By yourself you can learn
how to get to know you,
and really
that’s the only time you get to.

So learn to take loneliness
into your arms as a friend.
Sooner or later
it will come to an end.

And after,
as you step into the sun,
you’ll hear all hearts of the world
beating as one.

Haunting

I am the words you put to me.
Just as a song becomes a symphony,
a book becomes a trilogy,
a drop of water pools and pulses at the center of the ocean,
I am a sum of my parts.

And every title, every label, every clothesline of words
pins to my heart and billows in the wake of my breath.
Words are inescapable.
They are the most invasive of house guests, as they pay no heed
to call times of convenience when they kick the front door down
and take it upon themselves to remodel your house.

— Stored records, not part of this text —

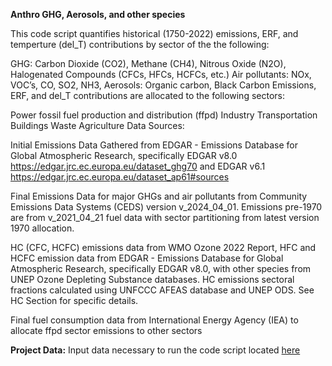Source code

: **Anthro GHG, Aerosols, and other species**

This code script quantifies historical (1750-2022) emissions, ERF, and temperture (del_T) contributions by sector of the the following:

GHG: Carbon Dioxide (CO2), Methane (CH4), Nitrous Oxide (N2O), Halogenated Compounds (CFCs, HFCs, HCFCs, etc.)
Air pollutants: NOx, VOC’s, CO, SO2, NH3,
Aerosols: Organic carbon, Black Carbon
Emissions, ERF, and del_T contributions are allocated to the following sectors:

Power
fossil fuel production and distribution (ffpd)
Industry
Transportation
Buildings
Waste
Agriculture
Data Sources:

Initial Emissions Data Gathered from EDGAR - Emissions Database for Global Atmospheric Research, specifically EDGAR v8.0 https://edgar.jrc.ec.europa.eu/dataset_ghg70 and EDGAR v6.1 https://edgar.jrc.ec.europa.eu/dataset_ap61#sources

Final Emissions Data for major GHGs and air pollutants from Community Emissions Data Systems (CEDS) version v_2024_04_01. Emissions pre-1970 are from v_2021_04_21 fuel data with sector partitioning from latest version 1970 allocation.

HC (CFC, HCFC) emissions data from WMO Ozone 2022 Report, HFC and HCFC emission data from EDGAR - Emissions Database for Global Atmospheric Research, specifically EDGAR v8.0, with other species from UNEP Ozone Depleting Substance databases. HC emissions sectoral fractions calculated using UNFCCC AFEAS database and UNEP ODS. See HC Section for specific details.

Final fuel consumption data from International Energy Agency (IEA) to allocate ffpd sector emissions to other sectors

**Project Data:**
Input data necessary to run the code script located [here](https://zenodo.org/uploads/10946133)
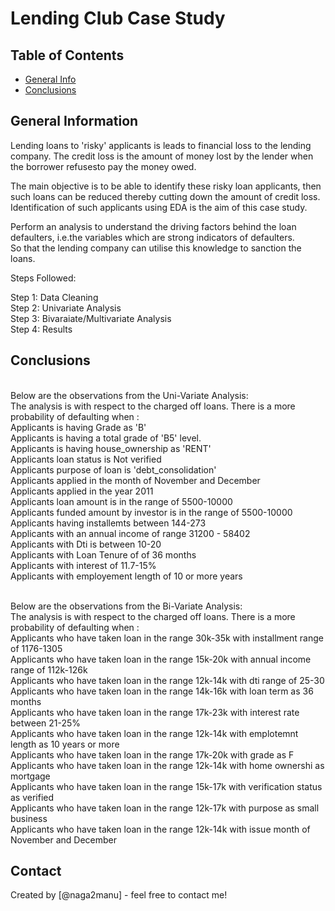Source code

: # Lending Club Case Study


## Table of Contents
* [General Info](#general-information)
* [Conclusions](#conclusions)


## General Information
Lending loans to 'risky' applicants is leads to financial loss to the lending company.
The credit loss is the amount of money lost by the lender when the borrower refusesto pay the money owed.  

The main objective is to be able to identify these risky loan applicants, 
then such loans can be reduced thereby cutting down the amount of credit loss. 
Identification of such applicants using EDA is the aim of this case study.   

Perform an analysis to understand the driving factors behind the loan defaulters,
i.e.the variables which are strong indicators of defaulters.  
So that the lending company can utilise this knowledge to sanction the loans.

Steps Followed:

Step 1: Data Cleaning
<br>Step 2: Univariate Analysis
<br>Step 3: Bivaraiate/Multivariate Analysis
<br>Step 4: Results

## Conclusions
<br>Below are the observations from the Uni-Variate Analysis:
<br>The analysis is with respect to the charged off loans. There is a more probability of defaulting when :
<br>Applicants is having Grade as 'B'
<br>Applicants is having a total grade of 'B5' level.
<br>Applicants is having house_ownership as 'RENT'
<br>Applicants loan status is Not verified
<br>Applicants purpose of loan is 'debt_consolidation'
<br>Applicants applied in the month of November and December
<br>Applicants applied in the year 2011
<br>Applicants loan amount is in the range of 5500-10000
<br>Applicants funded amount by investor is in the range of 5500-10000
<br>Applicants having installemts between 144-273
<br>Applicants with an annual income of range 31200 - 58402
<br>Applicants with Dti is between 10-20
<br>Applicants with Loan Tenure of of 36 months
<br>Applicants with interest of 11.7-15%
<br>Applicants with employement length of 10 or more years

<br>Below are the observations from the Bi-Variate Analysis:
<br>The analysis is with respect to the charged off loans. There is a more probability of defaulting when :
<br>Applicants who have taken loan in the range 30k-35k with installment range of 1176-1305
<br>Applicants who have taken loan in the range 15k-20k with annual income range of 112k-126k
<br>Applicants who have taken loan in the range 12k-14k with dti range of 25-30
<br>Applicants who have taken loan in the range 14k-16k with loan term as 36 months
<br>Applicants who have taken loan in the range 17k-23k with interest rate between 21-25%
<br>Applicants who have taken loan in the range 12k-14k with emplotemnt length as 10 years or more
<br>Applicants who have taken loan in the range 17k-20k with grade as F
<br>Applicants who have taken loan in the range 12k-14k with home ownershi as mortgage
<br>Applicants who have taken loan in the range 15k-17k with verification status as verified
<br>Applicants who have taken loan in the range 12k-17k with purpose as small business
<br>Applicants who have taken loan in the range 12k-14k with issue month of November and December

## Contact
Created by [@naga2manu] - feel free to contact me!
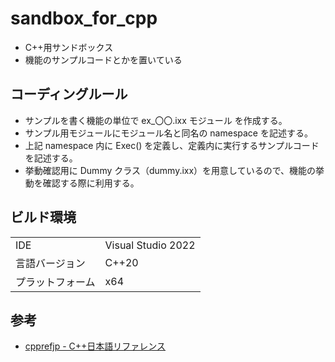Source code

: ﻿# sandbox_for_cpp
* C++用サンドボックス
* 機能のサンプルコードとかを置いている

## コーディングルール
* サンプルを書く機能の単位で ex_〇〇.ixx モジュール を作成する。
* サンプル用モジュールにモジュール名と同名の namespace を記述する。
* 上記 namespace 内に Exec() を定義し、定義内に実行するサンプルコードを記述する。
* 挙動確認用に Dummy クラス（dummy.ixx）を用意しているので、機能の挙動を確認する際に利用する。

## ビルド環境
|||
| ---- | ---- |
|IDE|Visual Studio 2022|
|言語バージョン|C++20|
|プラットフォーム|x64|

## 参考
* [cpprefjp - C++日本語リファレンス](https://cpprefjp.github.io/)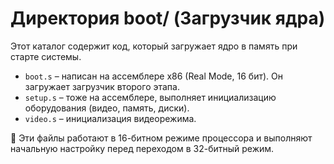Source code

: # Директория boot/ (Загрузчик ядра)

Этот каталог содержит код, который загружает ядро в память при старте системы.

 * `boot.s` – написан на ассемблере x86 (Real Mode, 16 бит). Он загружает загрузчик второго этапа.
 * `setup.s` – тоже на ассемблере, выполняет инициализацию оборудования (видео, память, диски).
 * `video.s` – инициализация видеорежима.

📌 Эти файлы работают в 16-битном режиме процессора и выполняют начальную настройку перед переходом в 32-битный режим.
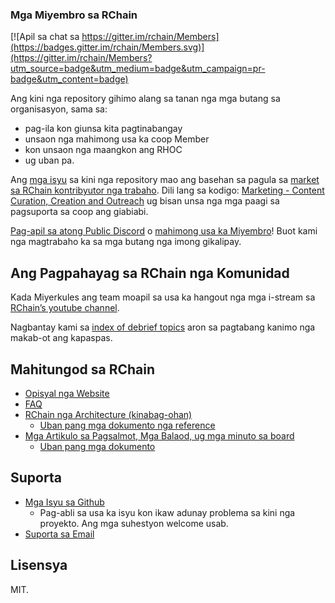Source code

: ### Mga Miyembro sa RChain

[![Apil sa chat sa https://gitter.im/rchain/Members](https://badges.gitter.im/rchain/Members.svg)](https://gitter.im/rchain/Members?utm_source=badge&utm_medium=badge&utm_campaign=pr-badge&utm_content=badge)

Ang kini nga repository gihimo alang sa tanan nga mga butang sa organisasyon, sama sa:
- pag-ila kon giunsa kita pagtinabangay
- unsaon nga mahimong usa ka coop Member
- kon unsaon nga maangkon ang RHOC
- ug uban pa.

Ang [mga isyu](https://github.com/rchain/Members/issues) sa kini nga repository
mao ang basehan sa pagula sa [market sa RChain kontribyutor nga trabaho](CONTRIBUTING.md).
Dili lang sa kodigo: [Marketing - Content Curation, Creation and Outreach][comm]
ug bisan unsa nga mga paagi sa pagsuporta sa coop ang giabiabi.

[Pag-apil sa atong Public Discord](https://discord.gg/fvY8qhx) o
[mahimong usa ka Miyembro](https://member.rchain.coop/#/sign-up)!
Buot kami nga magtrabaho ka sa mga butang nga imong gikalipay.

[comm]: https://github.com/rchain/Members/projects/2

## Ang Pagpahayag sa RChain nga Komunidad

Kada Miyerkules ang team moapil sa usa ka hangout nga mga i-stream
sa [RChain’s youtube channel][youtube].

[youtube]: https://www.youtube.com/channel/UCSS3jCffMiz574_q64Ukj_w

Nagbantay kami sa [index of debrief topics][debrief-ix] aron sa pagtabang kanimo nga makab-ot ang
kapaspas.

[debrief-ix]: https://github.com/rchain/Members/wiki/Weekly-Debrief-Index

## Mahitungod sa RChain
* [Opisyal nga Website](https://rchain.coop) 
* [FAQ](https://github.com/rchain/reference/blob/master/faq.md)
* [RChain nga Architecture (kinabag-ohan)](http://rchain-architecture.readthedocs.io/)
  * [Uban pang mga dokumento nga reference](https://github.com/rchain/reference)
* [Mga Artikulo sa Pagsalmot, Mga Balaod, ug mga minuto sa board](https://github.com/rchain/board)
  * [Uban pang mga dokumento](https://github.com/rchain/legaldocs)

## Suporta

* [Mga Isyu sa Github](https://github.com/rchain/Members/issues)
  * Pag-abli sa usa ka isyu kon ikaw adunay problema sa kini nga proyekto. Ang mga suhestyon welcome usab.
* [Suporta sa Email](mailto:ops@rchain.coop)

## Lisensya

MIT.
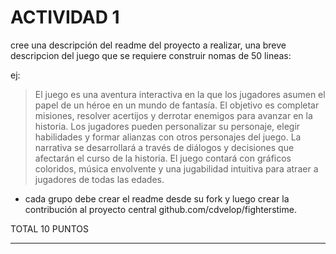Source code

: # ACTIVIDAD 1
cree una descripción del readme del proyecto a realizar, una breve descripcion del juego que se requiere construir nomas de 50 lineas: 

ej: 
>El juego es una aventura interactiva en la que los jugadores asumen el papel de un héroe en un mundo de fantasía. El objetivo es completar misiones, resolver acertijos y derrotar enemigos para avanzar en la historia. Los jugadores pueden personalizar su personaje, elegir habilidades y formar alianzas con otros personajes del juego. La narrativa se desarrollará a través de diálogos y decisiones que afectarán el curso de la historia. El juego contará con gráficos coloridos, música envolvente y una jugabilidad intuitiva para atraer a jugadores de todas las edades.

- cada grupo debe crear el readme desde su fork  y luego crear la contribución al proyecto central    github.com/cdvelop/fighterstime.


TOTAL 10 PUNTOS

---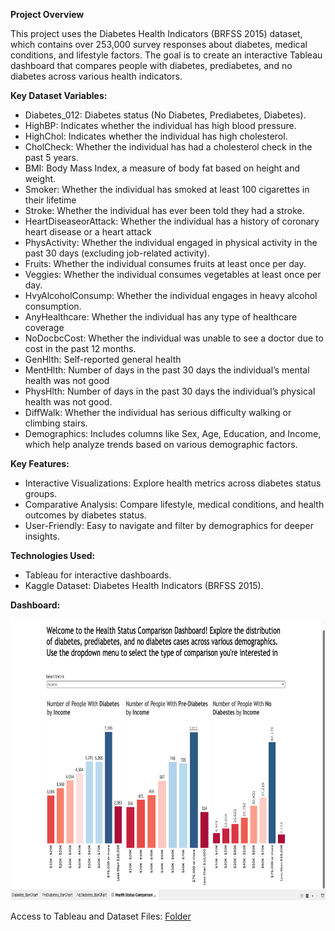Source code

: **Project Overview**

This project uses the Diabetes Health Indicators (BRFSS 2015) dataset, which contains over 253,000 survey responses about diabetes, medical conditions, and lifestyle factors. The goal is to create an interactive Tableau dashboard that compares people with diabetes, prediabetes, and no diabetes across various health indicators.

**Key Dataset Variables:**
- Diabetes_012: Diabetes status (No Diabetes, Prediabetes, Diabetes).
- HighBP: Indicates whether the individual has high blood pressure.
- HighChol: Indicates whether the individual has high cholesterol.
- CholCheck: Whether the individual has had a cholesterol check in the past 5 years.
- BMI: Body Mass Index, a measure of body fat based on height and weight.
- Smoker: Whether the individual has smoked at least 100 cigarettes in their lifetime
- Stroke: Whether the individual has ever been told they had a stroke.
- HeartDiseaseorAttack: Whether the individual has a history of coronary heart disease or a heart attack
- PhysActivity: Whether the individual engaged in physical activity in the past 30 days (excluding job-related activity).
- Fruits: Whether the individual consumes fruits at least once per day.
- Veggies: Whether the individual consumes vegetables at least once per day.
- HvyAlcoholConsump: Whether the individual engages in heavy alcohol consumption.
- AnyHealthcare: Whether the individual has any type of healthcare coverage
- NoDocbcCost: Whether the individual was unable to see a doctor due to cost in the past 12 months.
- GenHlth: Self-reported general health
- MentHlth: Number of days in the past 30 days the individual’s mental health was not good
- PhysHlth: Number of days in the past 30 days the individual’s physical health was not good.
- DiffWalk: Whether the individual has serious difficulty walking or climbing stairs.
- Demographics: Includes columns like Sex, Age, Education, and Income, which help analyze trends based on various demographic factors.

**Key Features:**
- Interactive Visualizations: Explore health metrics across diabetes status groups.
- Comparative Analysis: Compare lifestyle, medical conditions, and health outcomes by diabetes status.
- User-Friendly: Easy to navigate and filter by demographics for deeper insights.

**Technologies Used:**
- Tableau for interactive dashboards.
- Kaggle Dataset: Diabetes Health Indicators (BRFSS 2015).



**Dashboard:**

<div align="center">
  <img src="../../asset/Health_Dashboard.png" alt="Diabetes Health Dashboard" width="650" height="450">
</div>

Access to Tableau and Dataset Files: 
[Folder](https://drive.google.com/drive/folders/1rJLi932eD2gBksJCQdaBhFvT2ezpf92D)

And then there will be times where they won’t appear at all.
They vanish so fast you’d swear they were smoke,
only the detector tells your mind it is lying to itself.
All that is real is what we can hear, see, and feel,
and this absolute absence haunts like a ghost intent
on pushing all my furniture an inch to the left.

I try to calibrate my property worth,
but my addition signs become ellipses as I search for
a common language between
mathematics and poetry.
There are times when they translate like twins, and times when
they could not be more polar.
How do you find the value of ‘x’
when all you can quantify it as is
the negative value of a poltergeist?

I am the words you put to me.
The words I put to myself count as well,
but I am sorely lacking.
All I can hear is the memory of a creaky floorboard 
that has long since stopped squeaking.
So, I am waiting to be haunted.
Waiting for a train to rumble down the track,
to blow the whistle
that will wake what makes lights flicker.
Waiting for the ghoul in the basement
to beat out a rhythm on water-pipes that I can dance to.

I wait for love.
I have known it most when I am possessed by some
otherworldly force, so I try to replicate what it means
to be a host.
The doors are left wide open in hopes of something settling in,
but I am robbed instead.
This is not an exorcism I asked for.
I was content with all that would
drag me to the rooftops and let me dangle there.
The view is lovely.

I am the words you put to me.
All I can see are ‘For Sale’ signs.
With a fresh coat of paint and some elbow grease,
I’ll be good as new.
Just another house-number along a generic string
of mahogany doors and terracotta tiles.
Miles upon miles of respectable neighborhoods,
void of originality.
But I am not content
to exist without my soul.

I miss my ghosts.
I miss the way they would shake my bed
as they rocked me to sleep the only way they knew how.
I miss their breath on my neck, and the caress of their fingertips,
urging my pen to move.

There are times when I get so lonely for them,
I climb up to the rooftops and just
dangle there.
Waiting for my body to contort as I let myself drop
into the safety net of words I have pulled taunt
on the clothesline.

Writing is a tide in how it ebbs and flows;
I don’t doubt its return to me.
Still, I cannot survive without depth for much longer.
As I bake in the sun, all I can recall
is the cool touch of spirit fingers.
I cannot be anything if I am lacking
the most integral part of my blueprint.
Houses cannot stand without walls to brace them,
and I have found my footing in
the voice that spills from my mouth.
To be a medium for the muses, and then just to be
is an unfinished sentence.
The song that could have been, cut down to
disjointed notes and a pitch out of tune.
The book is an anthology of empty pages now.
Existence is the  daunting white space of page breaks
that loom, consequently fracturing my soul.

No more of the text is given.